Prep 30 mins
Cook 15 mins
These are fun to make with kids and a great way to use up leftover jam. Although these call for Raspberry jam, any jam or a variety of jams can be used - if using different colored jams/marlmade these look so pretty on a tray. Recipe source: Bon Appetit (June 1987)
- 2 tablespoons sugar
- 3⁄4 teaspoon cinnamon
- 1 3⁄4 cups flour
- 2 tablespoons flour
- 3⁄4 cup brown sugar
- 1⁄4 teaspoon salt
- 1 cup butter, room temperature
- 1 egg yolk
- 1 1⁄2 teaspoons vanilla
- raspberry jam (see note above in description)
- Preheat oven to 350-degrees F.
- Spray cookie sheets with Pam or grease with butter (or use the butter wrappers from the butter to help grease pans). Set aside.
- In a small cup (I use a tea cup) combine 2 tablespoons sugar with cinnamon. Set aside.
- In a large bowl combine next 3 ingredients (flour -salt). Stir in butter, egg yolk and vanilla and beat with an electric mixer until combined.

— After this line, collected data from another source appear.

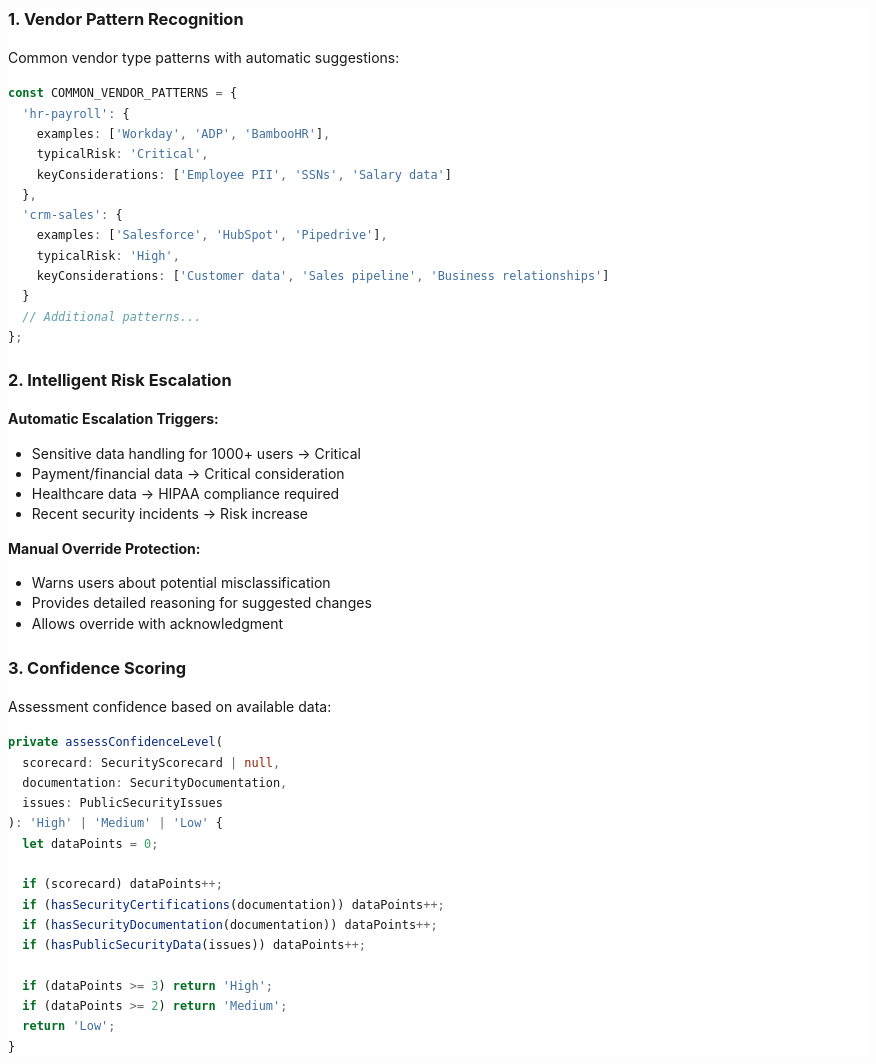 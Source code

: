 ### 1. Vendor Pattern Recognition

Common vendor type patterns with automatic suggestions:

```typescript
const COMMON_VENDOR_PATTERNS = {
  'hr-payroll': {
    examples: ['Workday', 'ADP', 'BambooHR'],
    typicalRisk: 'Critical',
    keyConsiderations: ['Employee PII', 'SSNs', 'Salary data']
  },
  'crm-sales': {
    examples: ['Salesforce', 'HubSpot', 'Pipedrive'], 
    typicalRisk: 'High',
    keyConsiderations: ['Customer data', 'Sales pipeline', 'Business relationships']
  }
  // Additional patterns...
};
```

### 2. Intelligent Risk Escalation

**Automatic Escalation Triggers:**
- Sensitive data handling for 1000+ users → Critical
- Payment/financial data → Critical consideration
- Healthcare data → HIPAA compliance required
- Recent security incidents → Risk increase

**Manual Override Protection:**
- Warns users about potential misclassification
- Provides detailed reasoning for suggested changes
- Allows override with acknowledgment

### 3. Confidence Scoring

Assessment confidence based on available data:

```typescript
private assessConfidenceLevel(
  scorecard: SecurityScorecard | null,
  documentation: SecurityDocumentation, 
  issues: PublicSecurityIssues
): 'High' | 'Medium' | 'Low' {
  let dataPoints = 0;
  
  if (scorecard) dataPoints++;
  if (hasSecurityCertifications(documentation)) dataPoints++;
  if (hasSecurityDocumentation(documentation)) dataPoints++;
  if (hasPublicSecurityData(issues)) dataPoints++;
  
  if (dataPoints >= 3) return 'High';
  if (dataPoints >= 2) return 'Medium';
  return 'Low';
}
```
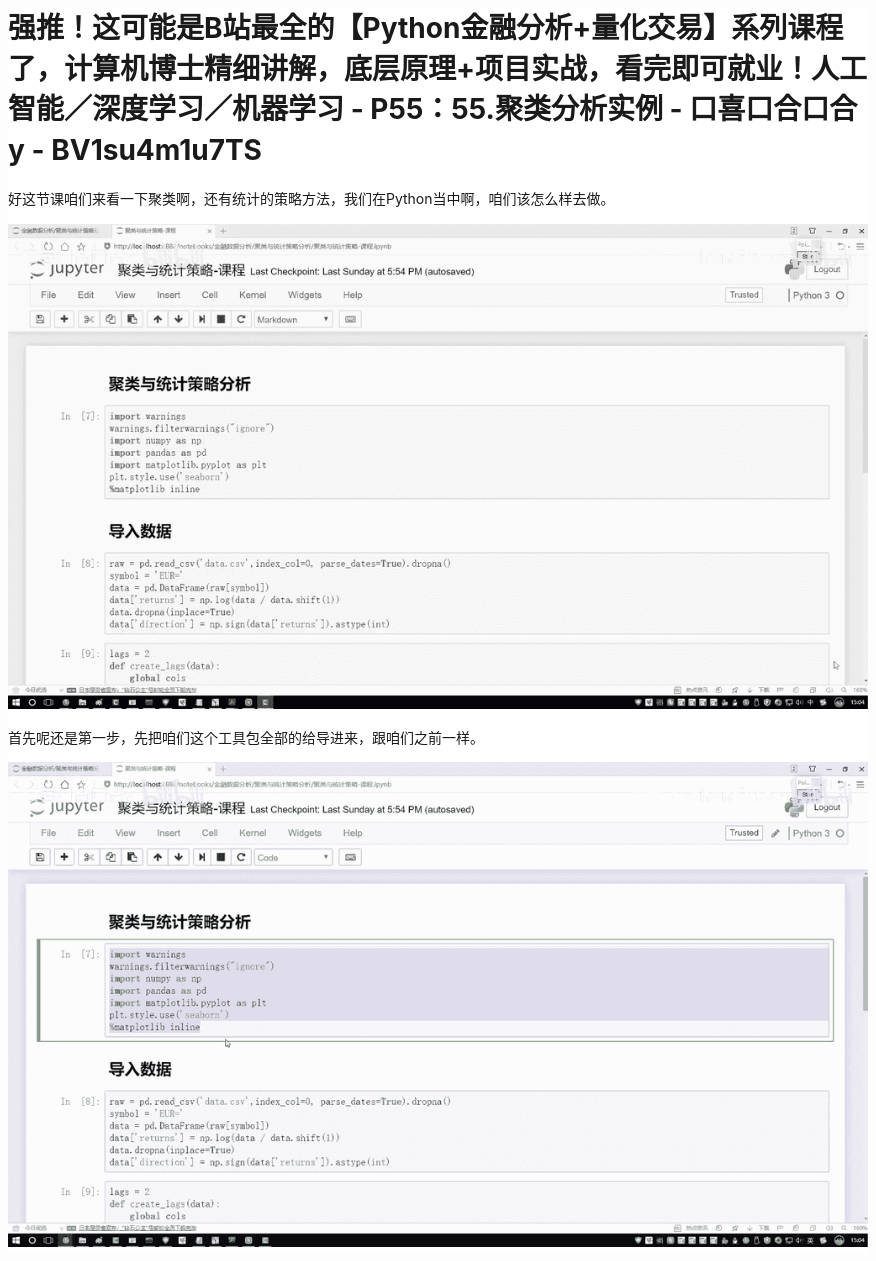 # 强推！这可能是B站最全的【Python金融分析+量化交易】系列课程了，计算机博士精细讲解，底层原理+项目实战，看完即可就业！人工智能／深度学习／机器学习 - P55：55.聚类分析实例 - 口喜口合口合y - BV1su4m1u7TS

好这节课咱们来看一下聚类啊，还有统计的策略方法，我们在Python当中啊，咱们该怎么样去做。

![](img/1746e67709d93666dd32cef4b6574451_1.png)

首先呢还是第一步，先把咱们这个工具包全部的给导进来，跟咱们之前一样。

![](img/1746e67709d93666dd32cef4b6574451_3.png)
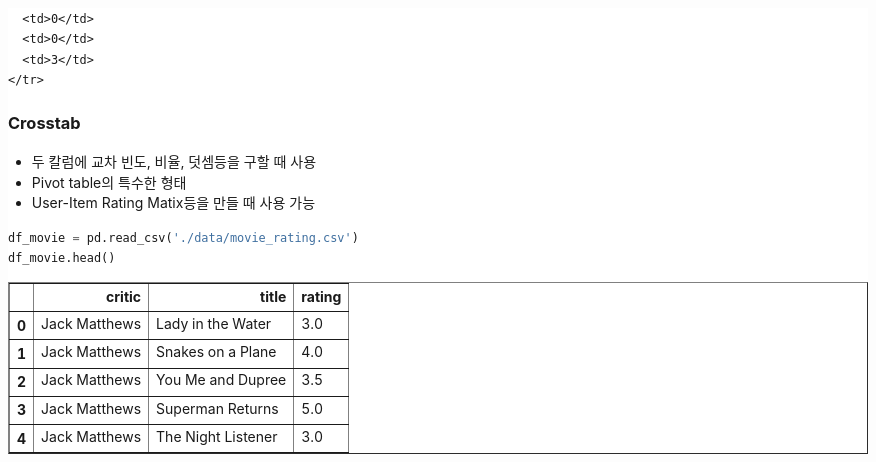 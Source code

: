       <td>0</td>
      <td>0</td>
      <td>3</td>
    </tr>
  </tbody>
</table>
</div>



### Crosstab
- 두 칼럼에 교차 빈도, 비율, 덧셈등을 구할 때 사용
- Pivot table의 특수한 형태
- User-Item Rating Matix등을 만들 때 사용 가능


```python
df_movie = pd.read_csv('./data/movie_rating.csv')
df_movie.head()
```




<div>

<table border="1" class="dataframe">
  <thead>
    <tr style="text-align: right;">
      <th></th>
      <th>critic</th>
      <th>title</th>
      <th>rating</th>
    </tr>
  </thead>
  <tbody>
    <tr>
      <th>0</th>
      <td>Jack Matthews</td>
      <td>Lady in the Water</td>
      <td>3.0</td>
    </tr>
    <tr>
      <th>1</th>
      <td>Jack Matthews</td>
      <td>Snakes on a Plane</td>
      <td>4.0</td>
    </tr>
    <tr>
      <th>2</th>
      <td>Jack Matthews</td>
      <td>You Me and Dupree</td>
      <td>3.5</td>
    </tr>
    <tr>
      <th>3</th>
      <td>Jack Matthews</td>
      <td>Superman Returns</td>
      <td>5.0</td>
    </tr>
    <tr>
      <th>4</th>
      <td>Jack Matthews</td>
      <td>The Night Listener</td>
      <td>3.0</td>
    </tr>
  </tbody>
</table>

- Form dough into 1-inch rounds (if dough is too soft, refrigerate for 1 hour).
- Arrange rounds on prepared cookie sheets, spacing 1-inch apart.
- Using fingers (this is the part that kids like to help with), make indentations in centers of half of the rounds. Using a small spoon (a baby spoon works great) fill indentations with cinnamon sugar.
- Bake all rounds for 5 minutes. Remove from oven.
- Make indentations in centers of remaining rounds and fill with jam (see description above).
- Return to oven and bake for 8-10 minutes.
great cookies, I think I will increase the sugar next time I make these though, just personal preference my family likes a sweet cookie! These are buttery rich with a lovely tender texture, I can see these on my holiday cookie platter using different jams and jellies, thanks for sharing Ellie!...Kitten:)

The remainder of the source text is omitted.